When this issue was consulted on, respondents expressed concern that further alterations to the rules for calculating the prescribed part were likely to have an adverse effect on lending, as floating charge holders may not be able to accurately assess their level of risk and anticipated recovery in the event of the debtor’s insolvency.
The noble Lord, Lord Mendelsohn, asked why the Government have not introduced measures to support the provision of debtor-in-possession rescue finance for distressed companies, in line with other jurisdictions, such as the Chapter 11 arrangements in the US. While the current UK restructuring framework does not provide explicit debtor-in-possession finance provisions, it allows rescue finance to be used to help rescue a financially distressed company. The Government previously consulted on various ways in which rescue finance could form a more prominent part of the restructuring package but, at that time, feedback from stakeholders was that the new measures would still allow for rescue finance with all the features found in other jurisdictions. I hope that answers the noble Lord’s question.
Lastly, the noble Lord, Lord Fox, mentioned the Finance Bill and HMRC taking precedence. I am not sure that he is aware that its precedence relates only to moneys it holds on behalf of employees, such as national insurance. For the reasons I have set out, the Government are not able to accept these amendments. I hope the noble Lords will therefore withdraw their amendments.
I have received a request to speak after the Minister from the noble Lord, Lord Stevenson of Balmacara. We were unable to hear him earlier due to a technical error.

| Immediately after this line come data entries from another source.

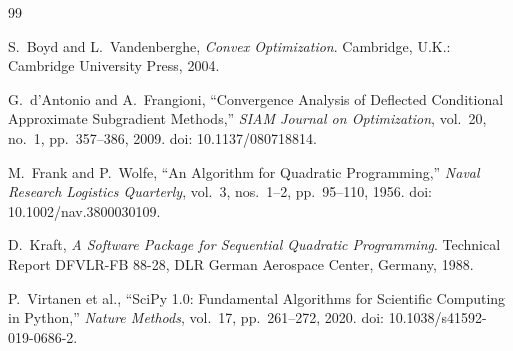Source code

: \documentclass[12pt]{article}
\begin{document}
\begin{thebibliography}{99}

S.~Boyd and L.~Vandenberghe,
\emph{Convex Optimization}.
Cambridge, U.K.: Cambridge University Press, 2004.

G.~d'Antonio and A.~Frangioni,
``Convergence Analysis of Deflected Conditional Approximate
Subgradient Methods,''
\emph{SIAM Journal on Optimization},
vol.~20, no.~1, pp.~357--386, 2009.
doi: 10.1137/080718814.

M.~Frank and P.~Wolfe,
``An Algorithm for Quadratic Programming,''
\emph{Naval Research Logistics Quarterly},
vol.~3, nos.~1--2, pp.~95--110, 1956.
doi: 10.1002/nav.3800030109.

D.~Kraft,
\emph{A Software Package for Sequential Quadratic Programming}.
Technical Report DFVLR-FB 88-28,
DLR German Aerospace Center, Germany, 1988.

P.~Virtanen et al.,
``SciPy 1.0: Fundamental Algorithms for Scientific Computing in
Python,''
\emph{Nature Methods},
vol.~17, pp.~261--272, 2020.
doi: 10.1038/s41592-019-0686-2.

\end{thebibliography}
\end{document}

My Lords, I want to make a brief point. The Minister’s response was interesting but very much couched in the existing paradigm. We seem to be in a situation where, as somebody said, the Government have lifted the lid on the debate over how we work out what goes into the insolvency waterfall, as it were, and how to compensate those who lose out as a result of that compression. Pensions should be part of wages and salary; they should not be where they are. Small businesses always seem to suffer. Thirty per cent is just a figure; it is beneficial but it does not go to the heart of the problem of how we deal with creditors and who comprises the neediest in terms of the analysis of what must be paid back and how that should be organised.
As the Minister was trying to argue, I think, there may be a short-term fix to get this thing back on the road, but these reforms will not be sufficient to resolve the inadequacies of the present arrangement. Does she agree that the time has come—but perhaps it is already too late—to review this area critically, with particular reference to issues such as debtor-in-possession financing? Obviously, there is a crisis because of Covid-19; that crisis provides an opportunity to say that we need to look at this issue again. This would be a good time to do so.